======== Given data ========

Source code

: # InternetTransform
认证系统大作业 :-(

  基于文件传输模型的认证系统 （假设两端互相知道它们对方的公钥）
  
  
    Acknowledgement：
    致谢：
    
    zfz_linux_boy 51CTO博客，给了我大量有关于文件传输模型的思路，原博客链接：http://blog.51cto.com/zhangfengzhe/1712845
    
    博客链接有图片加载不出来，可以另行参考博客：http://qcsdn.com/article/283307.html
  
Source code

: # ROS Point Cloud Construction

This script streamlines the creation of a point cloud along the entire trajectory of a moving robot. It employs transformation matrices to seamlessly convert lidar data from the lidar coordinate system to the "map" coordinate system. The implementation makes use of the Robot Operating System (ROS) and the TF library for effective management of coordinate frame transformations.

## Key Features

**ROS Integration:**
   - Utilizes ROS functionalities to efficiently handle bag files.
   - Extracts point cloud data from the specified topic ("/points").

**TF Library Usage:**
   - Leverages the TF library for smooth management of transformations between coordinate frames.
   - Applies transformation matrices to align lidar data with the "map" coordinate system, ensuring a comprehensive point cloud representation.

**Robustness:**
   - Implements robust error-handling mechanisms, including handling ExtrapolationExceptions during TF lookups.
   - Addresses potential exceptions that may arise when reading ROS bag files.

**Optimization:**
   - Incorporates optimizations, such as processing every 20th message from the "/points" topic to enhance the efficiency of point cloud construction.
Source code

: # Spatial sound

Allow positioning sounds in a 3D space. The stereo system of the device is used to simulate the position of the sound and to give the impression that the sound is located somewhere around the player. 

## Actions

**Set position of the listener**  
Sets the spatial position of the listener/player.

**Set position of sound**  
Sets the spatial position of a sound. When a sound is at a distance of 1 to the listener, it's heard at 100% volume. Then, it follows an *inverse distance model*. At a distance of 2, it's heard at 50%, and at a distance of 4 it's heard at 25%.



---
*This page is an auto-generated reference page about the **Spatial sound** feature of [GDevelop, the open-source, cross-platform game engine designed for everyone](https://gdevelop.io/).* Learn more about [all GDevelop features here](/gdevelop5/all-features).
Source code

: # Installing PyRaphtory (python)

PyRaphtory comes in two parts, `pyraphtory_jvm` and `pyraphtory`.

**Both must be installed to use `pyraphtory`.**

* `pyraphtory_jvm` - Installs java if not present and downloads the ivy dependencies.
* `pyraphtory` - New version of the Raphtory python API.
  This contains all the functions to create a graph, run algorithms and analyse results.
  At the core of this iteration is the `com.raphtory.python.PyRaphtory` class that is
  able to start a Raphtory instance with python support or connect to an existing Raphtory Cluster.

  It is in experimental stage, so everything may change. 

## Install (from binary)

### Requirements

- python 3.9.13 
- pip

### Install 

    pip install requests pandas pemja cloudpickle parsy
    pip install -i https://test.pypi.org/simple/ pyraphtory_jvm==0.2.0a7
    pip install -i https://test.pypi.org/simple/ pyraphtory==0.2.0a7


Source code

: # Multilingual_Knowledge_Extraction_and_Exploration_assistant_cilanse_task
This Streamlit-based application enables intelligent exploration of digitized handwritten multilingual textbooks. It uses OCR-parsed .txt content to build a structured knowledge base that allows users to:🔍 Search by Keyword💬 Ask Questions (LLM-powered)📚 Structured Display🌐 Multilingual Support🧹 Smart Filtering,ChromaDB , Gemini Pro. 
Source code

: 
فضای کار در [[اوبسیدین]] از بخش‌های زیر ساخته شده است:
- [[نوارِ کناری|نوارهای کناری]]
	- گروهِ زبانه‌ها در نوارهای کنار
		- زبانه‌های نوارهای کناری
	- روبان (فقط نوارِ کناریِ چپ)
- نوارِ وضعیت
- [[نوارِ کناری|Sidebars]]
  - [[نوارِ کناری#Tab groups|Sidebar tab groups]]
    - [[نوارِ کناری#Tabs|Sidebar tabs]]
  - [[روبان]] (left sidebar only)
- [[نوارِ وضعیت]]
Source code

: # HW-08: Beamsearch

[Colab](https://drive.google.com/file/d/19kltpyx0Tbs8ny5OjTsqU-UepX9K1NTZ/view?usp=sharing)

========
======== Given data ========

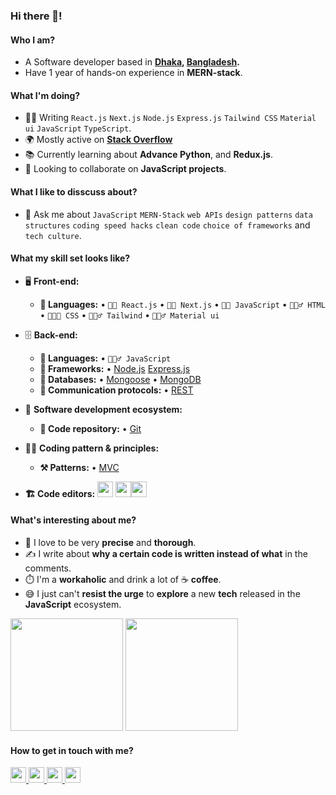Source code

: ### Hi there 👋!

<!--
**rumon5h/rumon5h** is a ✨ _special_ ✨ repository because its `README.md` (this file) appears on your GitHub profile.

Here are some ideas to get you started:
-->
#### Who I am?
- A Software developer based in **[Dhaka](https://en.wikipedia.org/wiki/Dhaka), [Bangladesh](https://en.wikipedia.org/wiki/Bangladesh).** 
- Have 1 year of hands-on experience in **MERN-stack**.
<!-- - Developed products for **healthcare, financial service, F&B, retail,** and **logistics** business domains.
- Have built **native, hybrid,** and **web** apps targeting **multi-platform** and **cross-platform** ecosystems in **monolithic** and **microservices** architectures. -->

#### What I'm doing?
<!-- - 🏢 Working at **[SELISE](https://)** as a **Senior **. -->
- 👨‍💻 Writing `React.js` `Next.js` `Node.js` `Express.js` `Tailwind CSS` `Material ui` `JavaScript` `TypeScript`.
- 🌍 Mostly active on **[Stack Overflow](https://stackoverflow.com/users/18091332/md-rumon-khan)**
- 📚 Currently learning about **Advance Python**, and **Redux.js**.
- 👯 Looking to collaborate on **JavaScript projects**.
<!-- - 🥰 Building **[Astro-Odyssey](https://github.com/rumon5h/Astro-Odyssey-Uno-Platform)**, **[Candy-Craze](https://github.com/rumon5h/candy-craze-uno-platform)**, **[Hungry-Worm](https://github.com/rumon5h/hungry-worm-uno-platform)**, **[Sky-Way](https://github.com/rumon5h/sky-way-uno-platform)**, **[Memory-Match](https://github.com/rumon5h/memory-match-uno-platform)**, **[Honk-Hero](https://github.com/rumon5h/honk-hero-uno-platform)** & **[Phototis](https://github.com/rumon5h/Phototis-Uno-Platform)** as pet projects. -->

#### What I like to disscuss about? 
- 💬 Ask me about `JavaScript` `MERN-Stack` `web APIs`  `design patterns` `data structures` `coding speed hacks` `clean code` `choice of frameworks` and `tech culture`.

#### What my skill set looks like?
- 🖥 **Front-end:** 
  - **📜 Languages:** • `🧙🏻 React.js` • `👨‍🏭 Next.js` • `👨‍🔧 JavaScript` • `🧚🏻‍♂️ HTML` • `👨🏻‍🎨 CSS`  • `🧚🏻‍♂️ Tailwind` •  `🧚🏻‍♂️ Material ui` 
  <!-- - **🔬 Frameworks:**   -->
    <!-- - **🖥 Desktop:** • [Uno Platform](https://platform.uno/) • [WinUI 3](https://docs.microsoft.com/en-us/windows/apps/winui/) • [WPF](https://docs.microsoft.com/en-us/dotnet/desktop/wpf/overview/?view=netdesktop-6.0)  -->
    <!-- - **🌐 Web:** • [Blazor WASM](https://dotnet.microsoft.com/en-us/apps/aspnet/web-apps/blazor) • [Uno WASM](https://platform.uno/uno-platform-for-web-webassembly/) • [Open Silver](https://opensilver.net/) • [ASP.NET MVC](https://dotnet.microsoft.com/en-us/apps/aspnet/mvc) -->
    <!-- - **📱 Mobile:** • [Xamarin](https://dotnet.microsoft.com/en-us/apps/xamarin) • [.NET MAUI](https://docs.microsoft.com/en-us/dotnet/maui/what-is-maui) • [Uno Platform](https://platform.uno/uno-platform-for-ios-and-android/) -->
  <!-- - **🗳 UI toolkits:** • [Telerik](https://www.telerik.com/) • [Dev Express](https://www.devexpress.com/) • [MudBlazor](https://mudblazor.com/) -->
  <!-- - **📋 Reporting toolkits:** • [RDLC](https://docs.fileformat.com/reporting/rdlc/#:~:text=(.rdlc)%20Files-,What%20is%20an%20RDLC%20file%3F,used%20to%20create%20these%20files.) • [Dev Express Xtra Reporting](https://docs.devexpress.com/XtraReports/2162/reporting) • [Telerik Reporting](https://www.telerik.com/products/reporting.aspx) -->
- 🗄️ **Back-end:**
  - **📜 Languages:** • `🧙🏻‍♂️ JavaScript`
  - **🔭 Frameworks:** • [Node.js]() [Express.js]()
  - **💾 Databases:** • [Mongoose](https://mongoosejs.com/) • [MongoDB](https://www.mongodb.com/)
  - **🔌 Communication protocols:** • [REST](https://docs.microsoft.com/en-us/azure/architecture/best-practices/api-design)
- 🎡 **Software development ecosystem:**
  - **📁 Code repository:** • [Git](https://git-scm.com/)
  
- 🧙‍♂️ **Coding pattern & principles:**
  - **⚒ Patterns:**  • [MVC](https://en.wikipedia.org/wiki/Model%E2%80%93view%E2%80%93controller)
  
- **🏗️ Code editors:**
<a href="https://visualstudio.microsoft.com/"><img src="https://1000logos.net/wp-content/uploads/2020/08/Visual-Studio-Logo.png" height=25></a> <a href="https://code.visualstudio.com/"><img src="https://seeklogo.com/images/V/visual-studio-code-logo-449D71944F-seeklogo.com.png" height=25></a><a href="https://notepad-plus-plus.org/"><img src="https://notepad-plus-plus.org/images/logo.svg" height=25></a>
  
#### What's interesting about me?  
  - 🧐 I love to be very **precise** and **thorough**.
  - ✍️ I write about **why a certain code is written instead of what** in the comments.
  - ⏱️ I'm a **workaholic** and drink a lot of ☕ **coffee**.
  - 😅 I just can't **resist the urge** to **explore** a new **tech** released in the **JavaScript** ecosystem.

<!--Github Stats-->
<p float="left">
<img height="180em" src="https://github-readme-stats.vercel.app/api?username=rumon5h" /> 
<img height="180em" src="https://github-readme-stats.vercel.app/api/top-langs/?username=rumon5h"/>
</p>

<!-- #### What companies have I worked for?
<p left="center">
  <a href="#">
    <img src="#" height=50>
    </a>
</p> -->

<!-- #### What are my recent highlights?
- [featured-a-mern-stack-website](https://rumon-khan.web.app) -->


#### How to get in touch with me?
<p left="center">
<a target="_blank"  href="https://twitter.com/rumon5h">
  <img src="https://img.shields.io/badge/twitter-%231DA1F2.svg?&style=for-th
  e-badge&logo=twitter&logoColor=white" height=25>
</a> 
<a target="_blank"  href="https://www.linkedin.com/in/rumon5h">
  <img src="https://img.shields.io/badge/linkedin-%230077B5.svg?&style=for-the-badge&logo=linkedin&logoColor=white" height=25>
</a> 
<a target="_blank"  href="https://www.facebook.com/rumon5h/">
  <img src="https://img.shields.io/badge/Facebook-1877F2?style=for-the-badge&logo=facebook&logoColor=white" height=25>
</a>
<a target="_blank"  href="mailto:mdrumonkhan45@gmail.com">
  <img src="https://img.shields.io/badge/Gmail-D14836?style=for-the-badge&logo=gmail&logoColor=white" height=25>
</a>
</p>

========

### What you need to do
Wherever a line above contains the string "coordinate", copy that line.

### Response to the exercise
This script streamlines the creation of a point cloud along the entire trajectory of a moving robot. It employs transformation matrices to seamlessly convert lidar data from the lidar coordinate system to the "map" coordinate system. The implementation makes use of the Robot Operating System (ROS) and the TF library for effective management of coordinate frame transformations.
   - Leverages the TF library for smooth management of transformations between coordinate frames.
   - Applies transformation matrices to align lidar data with the "map" coordinate system, ensuring a comprehensive point cloud representation.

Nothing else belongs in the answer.